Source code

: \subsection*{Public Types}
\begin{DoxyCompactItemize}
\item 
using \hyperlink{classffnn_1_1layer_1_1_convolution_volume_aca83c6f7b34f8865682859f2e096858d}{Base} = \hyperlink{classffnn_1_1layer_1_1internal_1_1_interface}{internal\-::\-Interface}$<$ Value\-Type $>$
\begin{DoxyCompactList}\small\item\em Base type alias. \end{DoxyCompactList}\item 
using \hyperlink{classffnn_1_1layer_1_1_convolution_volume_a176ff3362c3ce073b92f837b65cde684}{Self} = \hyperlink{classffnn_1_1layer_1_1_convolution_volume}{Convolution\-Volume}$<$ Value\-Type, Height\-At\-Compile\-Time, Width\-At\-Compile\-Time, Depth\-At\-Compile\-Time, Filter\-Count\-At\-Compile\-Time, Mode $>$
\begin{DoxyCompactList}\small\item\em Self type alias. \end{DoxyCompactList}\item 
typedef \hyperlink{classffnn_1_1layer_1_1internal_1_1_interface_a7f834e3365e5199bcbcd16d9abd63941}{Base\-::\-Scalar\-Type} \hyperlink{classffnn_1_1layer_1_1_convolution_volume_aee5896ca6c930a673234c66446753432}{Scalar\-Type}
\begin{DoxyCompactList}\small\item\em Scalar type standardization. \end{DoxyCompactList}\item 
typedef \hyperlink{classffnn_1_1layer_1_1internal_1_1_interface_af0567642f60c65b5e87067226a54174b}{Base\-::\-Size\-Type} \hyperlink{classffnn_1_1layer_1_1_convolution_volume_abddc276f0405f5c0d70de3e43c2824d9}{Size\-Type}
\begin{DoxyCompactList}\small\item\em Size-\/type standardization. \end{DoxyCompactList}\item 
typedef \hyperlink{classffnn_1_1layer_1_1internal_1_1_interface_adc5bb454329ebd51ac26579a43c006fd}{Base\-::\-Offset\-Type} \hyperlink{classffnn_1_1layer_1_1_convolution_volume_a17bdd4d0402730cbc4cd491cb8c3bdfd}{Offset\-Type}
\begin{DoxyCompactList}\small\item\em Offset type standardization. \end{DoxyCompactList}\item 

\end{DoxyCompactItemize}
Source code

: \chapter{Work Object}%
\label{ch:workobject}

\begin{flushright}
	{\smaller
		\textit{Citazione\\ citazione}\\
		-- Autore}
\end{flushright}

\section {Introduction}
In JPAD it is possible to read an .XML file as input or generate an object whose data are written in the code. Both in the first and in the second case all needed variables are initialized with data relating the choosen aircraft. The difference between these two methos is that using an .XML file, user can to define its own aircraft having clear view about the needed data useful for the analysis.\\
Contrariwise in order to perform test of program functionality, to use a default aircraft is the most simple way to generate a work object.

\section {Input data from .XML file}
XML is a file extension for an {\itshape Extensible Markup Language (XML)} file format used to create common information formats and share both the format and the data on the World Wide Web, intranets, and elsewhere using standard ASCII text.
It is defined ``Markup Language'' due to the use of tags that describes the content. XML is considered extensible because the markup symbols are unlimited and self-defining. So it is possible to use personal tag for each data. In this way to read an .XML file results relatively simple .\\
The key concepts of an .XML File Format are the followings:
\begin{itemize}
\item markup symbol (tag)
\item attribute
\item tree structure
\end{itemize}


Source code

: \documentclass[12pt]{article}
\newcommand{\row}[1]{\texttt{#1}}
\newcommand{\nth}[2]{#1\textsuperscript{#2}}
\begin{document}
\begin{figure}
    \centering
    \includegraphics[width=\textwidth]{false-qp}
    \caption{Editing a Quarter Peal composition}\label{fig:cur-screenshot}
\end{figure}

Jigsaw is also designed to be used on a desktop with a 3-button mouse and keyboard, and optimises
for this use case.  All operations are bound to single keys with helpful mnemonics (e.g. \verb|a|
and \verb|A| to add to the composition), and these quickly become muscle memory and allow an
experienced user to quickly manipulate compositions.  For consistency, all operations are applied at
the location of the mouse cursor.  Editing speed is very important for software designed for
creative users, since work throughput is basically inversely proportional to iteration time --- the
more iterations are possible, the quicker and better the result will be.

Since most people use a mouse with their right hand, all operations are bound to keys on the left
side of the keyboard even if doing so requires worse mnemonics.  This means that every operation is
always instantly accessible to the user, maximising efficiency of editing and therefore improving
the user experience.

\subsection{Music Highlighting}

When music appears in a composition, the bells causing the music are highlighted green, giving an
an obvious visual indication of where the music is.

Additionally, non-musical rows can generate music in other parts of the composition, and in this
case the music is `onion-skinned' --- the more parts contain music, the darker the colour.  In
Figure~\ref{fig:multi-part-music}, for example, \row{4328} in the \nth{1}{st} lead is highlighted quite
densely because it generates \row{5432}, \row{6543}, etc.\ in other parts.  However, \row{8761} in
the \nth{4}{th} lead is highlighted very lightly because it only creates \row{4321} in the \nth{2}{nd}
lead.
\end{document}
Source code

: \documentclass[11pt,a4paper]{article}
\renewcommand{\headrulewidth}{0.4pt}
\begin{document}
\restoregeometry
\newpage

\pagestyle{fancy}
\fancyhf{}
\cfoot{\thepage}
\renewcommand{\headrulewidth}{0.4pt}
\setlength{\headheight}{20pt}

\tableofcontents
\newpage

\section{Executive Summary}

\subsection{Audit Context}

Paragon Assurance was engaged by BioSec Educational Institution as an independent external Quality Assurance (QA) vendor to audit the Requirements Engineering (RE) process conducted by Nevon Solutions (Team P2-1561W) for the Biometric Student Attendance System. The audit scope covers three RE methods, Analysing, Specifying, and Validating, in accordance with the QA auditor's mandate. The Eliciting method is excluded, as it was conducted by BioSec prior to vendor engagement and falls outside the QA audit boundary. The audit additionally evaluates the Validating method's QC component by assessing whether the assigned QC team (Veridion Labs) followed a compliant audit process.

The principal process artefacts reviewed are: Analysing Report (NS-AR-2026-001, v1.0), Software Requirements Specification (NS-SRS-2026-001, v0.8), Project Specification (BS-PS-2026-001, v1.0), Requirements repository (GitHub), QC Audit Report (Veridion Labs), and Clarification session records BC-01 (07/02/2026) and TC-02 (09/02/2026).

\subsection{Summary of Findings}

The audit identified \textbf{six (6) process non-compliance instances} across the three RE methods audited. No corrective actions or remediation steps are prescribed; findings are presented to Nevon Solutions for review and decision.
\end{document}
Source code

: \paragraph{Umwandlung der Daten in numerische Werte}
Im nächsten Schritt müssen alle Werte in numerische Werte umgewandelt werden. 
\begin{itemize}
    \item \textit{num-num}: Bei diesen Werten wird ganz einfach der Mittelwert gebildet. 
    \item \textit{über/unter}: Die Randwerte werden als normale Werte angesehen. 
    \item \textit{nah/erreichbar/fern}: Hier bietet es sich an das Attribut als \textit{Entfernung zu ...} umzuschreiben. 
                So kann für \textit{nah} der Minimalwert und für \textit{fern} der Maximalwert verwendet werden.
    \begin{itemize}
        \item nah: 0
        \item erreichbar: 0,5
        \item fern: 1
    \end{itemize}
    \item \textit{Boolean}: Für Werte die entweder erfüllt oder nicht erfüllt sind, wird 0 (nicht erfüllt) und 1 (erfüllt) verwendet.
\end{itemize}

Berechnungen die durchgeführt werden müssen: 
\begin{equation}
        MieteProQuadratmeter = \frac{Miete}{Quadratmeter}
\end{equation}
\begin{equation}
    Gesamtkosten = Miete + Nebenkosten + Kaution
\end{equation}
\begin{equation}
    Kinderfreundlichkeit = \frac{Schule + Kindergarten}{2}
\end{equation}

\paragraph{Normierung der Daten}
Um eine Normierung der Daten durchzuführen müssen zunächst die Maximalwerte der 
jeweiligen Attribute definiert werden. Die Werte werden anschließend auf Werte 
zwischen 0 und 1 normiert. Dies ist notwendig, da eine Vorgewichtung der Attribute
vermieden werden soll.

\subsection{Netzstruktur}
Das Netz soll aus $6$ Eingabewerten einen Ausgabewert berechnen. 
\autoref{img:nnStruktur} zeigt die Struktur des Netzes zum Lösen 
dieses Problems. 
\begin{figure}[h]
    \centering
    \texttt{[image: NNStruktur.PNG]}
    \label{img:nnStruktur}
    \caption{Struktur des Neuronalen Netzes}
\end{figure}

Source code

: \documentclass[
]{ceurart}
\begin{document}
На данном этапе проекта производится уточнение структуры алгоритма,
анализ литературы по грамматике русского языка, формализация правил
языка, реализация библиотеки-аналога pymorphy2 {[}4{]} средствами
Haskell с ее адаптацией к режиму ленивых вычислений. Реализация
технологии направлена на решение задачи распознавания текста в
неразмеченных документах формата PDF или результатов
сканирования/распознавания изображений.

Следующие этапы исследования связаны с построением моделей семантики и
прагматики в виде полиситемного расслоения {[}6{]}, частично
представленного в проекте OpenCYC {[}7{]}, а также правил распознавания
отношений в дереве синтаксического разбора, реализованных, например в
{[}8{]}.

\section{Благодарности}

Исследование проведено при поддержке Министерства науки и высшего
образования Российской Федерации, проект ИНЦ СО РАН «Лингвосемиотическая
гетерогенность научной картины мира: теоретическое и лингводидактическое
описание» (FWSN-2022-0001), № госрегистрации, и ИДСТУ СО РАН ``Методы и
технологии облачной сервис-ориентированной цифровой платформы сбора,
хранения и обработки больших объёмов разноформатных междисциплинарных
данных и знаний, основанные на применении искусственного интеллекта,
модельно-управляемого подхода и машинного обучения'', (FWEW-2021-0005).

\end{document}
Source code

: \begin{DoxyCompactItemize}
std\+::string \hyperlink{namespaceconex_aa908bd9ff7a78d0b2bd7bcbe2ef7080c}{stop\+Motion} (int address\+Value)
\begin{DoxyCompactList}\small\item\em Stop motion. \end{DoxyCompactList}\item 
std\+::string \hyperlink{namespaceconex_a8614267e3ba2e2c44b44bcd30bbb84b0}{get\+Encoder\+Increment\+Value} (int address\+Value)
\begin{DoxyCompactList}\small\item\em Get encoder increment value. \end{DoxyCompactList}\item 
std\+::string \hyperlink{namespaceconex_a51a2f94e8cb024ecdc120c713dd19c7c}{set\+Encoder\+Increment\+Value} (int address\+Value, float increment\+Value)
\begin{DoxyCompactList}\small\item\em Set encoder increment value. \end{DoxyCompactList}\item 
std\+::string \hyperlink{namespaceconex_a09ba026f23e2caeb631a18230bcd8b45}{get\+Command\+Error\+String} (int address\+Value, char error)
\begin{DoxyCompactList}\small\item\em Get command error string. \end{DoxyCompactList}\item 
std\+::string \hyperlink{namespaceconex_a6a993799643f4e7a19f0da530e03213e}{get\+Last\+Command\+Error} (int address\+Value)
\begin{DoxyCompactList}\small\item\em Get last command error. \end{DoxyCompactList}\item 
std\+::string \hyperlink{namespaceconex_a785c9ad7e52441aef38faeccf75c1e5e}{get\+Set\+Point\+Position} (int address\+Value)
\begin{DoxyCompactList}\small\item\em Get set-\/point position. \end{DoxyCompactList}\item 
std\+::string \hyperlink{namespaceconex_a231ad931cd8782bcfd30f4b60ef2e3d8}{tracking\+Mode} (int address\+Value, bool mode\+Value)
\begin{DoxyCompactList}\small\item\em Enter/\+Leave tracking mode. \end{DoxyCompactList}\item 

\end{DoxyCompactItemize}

──────────────────────────────

__PROBLEM STATEMENT__:
Within the data, how many lines hold the string "most"? Answer with the number and nothing more.

__TASK RESPONSE__:
2